After initial testing, the man behind the Whole Mars Catalog account—with nearly 420,000 followers on Musk's X—estimated on Monday it would not likely be given wide release in the U.S. until March.

“There’s major improvements in virtually every aspect people care about,” Qazi told a Spaces, before adding, “it’s not really ready for the public.”

What he did not say, however, is that it improved enough to handle driving in well over 99.99% of the cases, generally considered the level of reliability needed before a vehicle can drive without a human chaperone behind the wheel at all times.

And that is the risk—that Musk’s “ChatGPT moment” fizzles, because v12 will not shed its beta designation. Or if it does lose the beta label, it is only because the original goal of a fully autonomous robo-taxi worth five times the car’s purchase price has quietly been buried.

“Please slow down the FSDBeta v12 enthusiasm,” cautioned Chuck Cook, a respected FSD driver in the Tesla community known for posting videos of unprotected turns. “Don’t project autonomy on this build yet.”

'It's basically baby AGI'

FSD was once the company’s calling card, justifying Musk’s back-of-the-envelope-math $1 trillion valuation.

But after revelations emerged that the 2016 video that launched Tesla’s ambitions was dishonestly staged, customers have grown increasingly disillusioned that Musk will ever deliver on his promise.

Tellingly, he dropped his asking price by $3,000 after long predicting it would only ever rise.

During the October Q3 investor call, Musk went so far as to play up the credentials of his creation by calling FSD nothing less than a rudimentary form of artificial general intelligence.

“It’s basically baby AGI. It has to understand reality in order to drive—baby AGI,” he explained.

Not even Sam Altman, the CEO of OpenAI, has described ChatGPT in such a fashion.

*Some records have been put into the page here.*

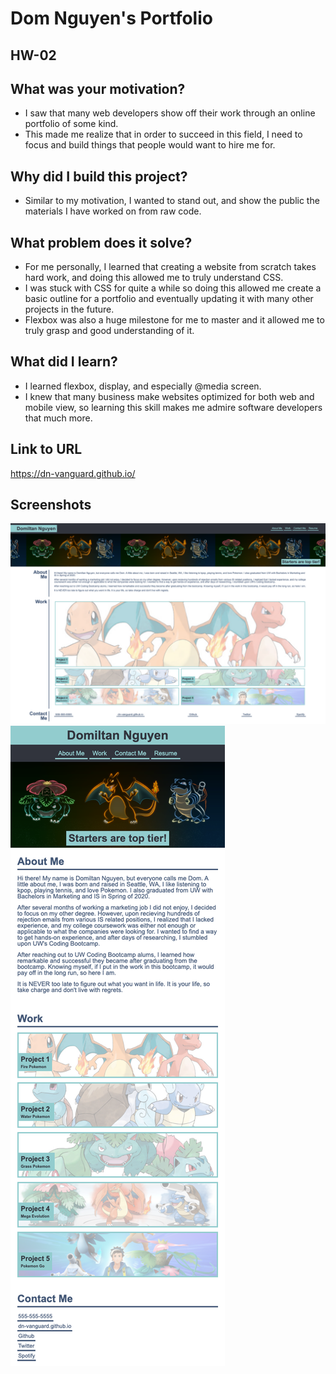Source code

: # Dom Nguyen's Portfolio
<h2>HW-02</h2>

## What was your motivation?
- I saw that many web developers show off their work through an online portfolio of some kind.
- This made me realize that in order to succeed in this field, I need to focus and build things that people would want to hire me for.

## Why did I build this project?
- Similar to my motivation, I wanted to stand out, and show the public the materials I have worked on from raw code.

## What problem does it solve?
- For me personally, I learned that creating a website from scratch takes hard work, and doing this allowed me to truly understand CSS.
- I was stuck with CSS for quite a while so doing this allowed me create a basic outline for a portfolio and eventually updating it with many other projects in the future.
- Flexbox was also a huge milestone for me to master and it allowed me to truly grasp and good understanding of it.

## What did I learn?
- I learned flexbox, display, and especially @media screen.
- I knew that many business make websites optimized for both web and mobile view, so learning this skill makes me admire software developers that much more.

## Link to URL
https://dn-vanguard.github.io/

## Screenshots
![Webpage_Interface](./assets/images/websiteInterface.png)
![Mobile_Interface](./assets/images/mobileInterface.png)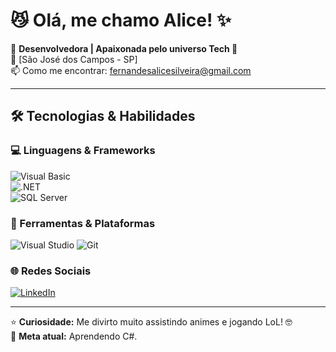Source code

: # 😼 Olá, me chamo Alice! ✨

🚀 **Desenvolvedora | Apaixonada pelo universo Tech 💫**  
📍 [São José dos Campos - SP]  
📫 Como me encontrar: [fernandesalicesilveira@gmail.com](fernandesalicesilveira@gmail.com)  

---

## 🛠 **Tecnologias & Habilidades**  

### 💻 Linguagens & Frameworks  
![Visual Basic](https://img.shields.io/badge/Visual_Basic-512BD4?style=for-the-badge&logo=.net&logoColor=white)  
![.NET](https://img.shields.io/badge/.NET-512BD4?style=for-the-badge&logo=dotnet&logoColor=white)  
![SQL Server](https://img.shields.io/badge/Microsoft_SQL_Server-CC2927?style=for-the-badge&logo=microsoft-sql-server&logoColor=white) 

### 🧰 Ferramentas & Plataformas  
![Visual Studio](https://img.shields.io/badge/Visual_Studio-5C2D91?style=for-the-badge&logo=visual-studio&logoColor=white)
![Git](https://img.shields.io/badge/Git-E44C30?style=for-the-badge&logo=git&logoColor=white)  

### 🌐 Redes Sociais  
[![LinkedIn](https://img.shields.io/badge/LinkedIn-0077B5?style=for-the-badge&logo=linkedin&logoColor=white)](https://linkedin.com/in/seu-perfil](https://www.linkedin.com/in/alice-fernandes-488aa9191/))

---

⭐ **Curiosidade:** Me divirto muito assistindo animes e jogando LoL! 🤓  
📌 **Meta atual:** Aprendendo C#.  

<!--
*italico* ou _italico_
**negrito** ou __negrito__
___negrito e italico___

-Lista 1
- Lista 2
  - Sublista 1

[Texto da Imagem](link da imagem) -- para clicar no link da img
![Texto da imagem](link da imagem) -- aparece direto no perfil

`system.out.println();`

# ✨ Bem-vindos ao meu GitHub! ✨

 Cabeçalho
### Me chamo Alice, tenho 23 anos e sou de São José dos Campos - SP!
#### Título 4
##### Título 5
###### Título 6


## 📊 **Estatísticas do GitHub**  

![Estatísticas](https://github-readme-stats.vercel.app/api?username=seu-usuario&show_icons=true&theme=dracula)  
![Linguagens mais usadas](https://github-readme-stats.vercel.app/api/top-langs/?username=seu-usuario&layout=compact&theme=dracula)  

---

## 🔥 **Projetos Destacados**  

### 🚀 [Projeto Incrível](https://github.com/seu-usuario/projeto-incrivel)  
📌 Descrição breve do projeto e seu impacto.  
![Badge](https://img.shields.io/badge/Status-Em%20Desenvolvimento-green)  

### 🌟 [Outro Projeto](https://github.com/seu-usuario/outro-projeto)  
📌 Outra descrição chamativa.  

---

## 📝 **Blog/Artigos**  

✍️ Escrevo sobre [tópico] em [link do blog]. Confira meus últimos posts:  
- [Artigo 1](https://exemplo.com/artigo1)  
- [Artigo 2](https://exemplo.com/artigo2)  

---



**alicesfer/alicesfer** is a ✨ _special_ ✨ repository because its `README.md` (this file) appears on your GitHub profile.

Here are some ideas to get you started:

- 🔭 I’m currently working on ...
- 🌱 I’m currently learning ...
- 👯 I’m looking to collaborate on ...
- 🤔 I’m looking for help with ...
- 💬 Ask me about ...
- 📫 How to reach me: ...
- 😄 Pronouns: ...
- ⚡ Fun fact: ...
-->
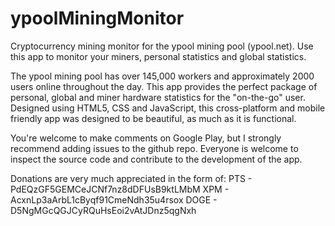 ypoolMiningMonitor
==================

Cryptocurrency mining monitor for the ypool mining pool (ypool.net). Use this app to monitor your miners, personal statistics and global statistics.

The ypool mining pool has over 145,000 workers and approximately 2000 users online throughout the day. This app provides the perfect package of personal, global and miner hardware statistics for the "on-the-go" user. Designed using HTML5, CSS and JavaScript, this cross-platform and mobile friendly app was designed to be beautiful, as much as it is functional.

You're welcome to make comments on Google Play, but I strongly recommend adding issues to the github repo. Everyone is welcome to inspect the source code and contribute to the development of the app.

Donations are very much appreciated in the form of:
PTS - PdEQzGF5GEMCeJCNf7nz8dDFUsB9ktLMbM
XPM - AcxnLp3aArbL1cByqf91CmeNdh35u4rsox
DOGE - D5NgMGcQGJCyRQuHsEoi2vAtJDnz5qgNxh
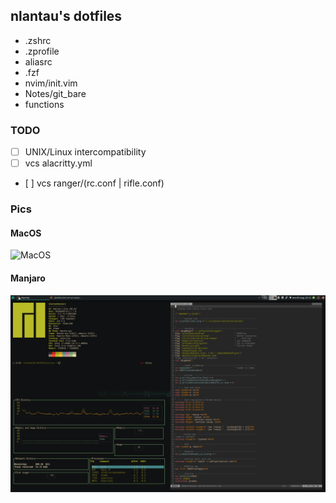 ## nlantau's dotfiles

* .zshrc
* .zprofile
* aliasrc
* .fzf
* nvim/init.vim
* Notes/git_bare
* functions

### TODO
- [ ] UNIX/Linux intercompatibility
- [ ] vcs alacritty.yml
- [ ] vcs ranger/(rc.conf | rifle.conf)


### Pics

#### MacOS
![MacOS](mac.png)

#### Manjaro
![Manjaro](man.png)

Yet Musk asserts that when it comes to functionality outside of predictive speech using large language models, no one beats his company.

“Tesla has the best real-world AI team on earth, period,” he told investors in October. “And it’s getting better.”

But the narrative has begun to tire for many now, and Tesla stock is down 16% since the year began.

Even as many of its peers notch new all-time highs, Tesla has traded sideways on balance since December 2020.

More importantly, many investors regret missing out on AI chipmaker Nvidia tripling in value, because their money was tied up in Tesla stock.

At this point, Musk will need to show his AI team really is as good as he claims by finally delivering on his ChatGPT moment. Otherwise, he risks more investors losing their faith.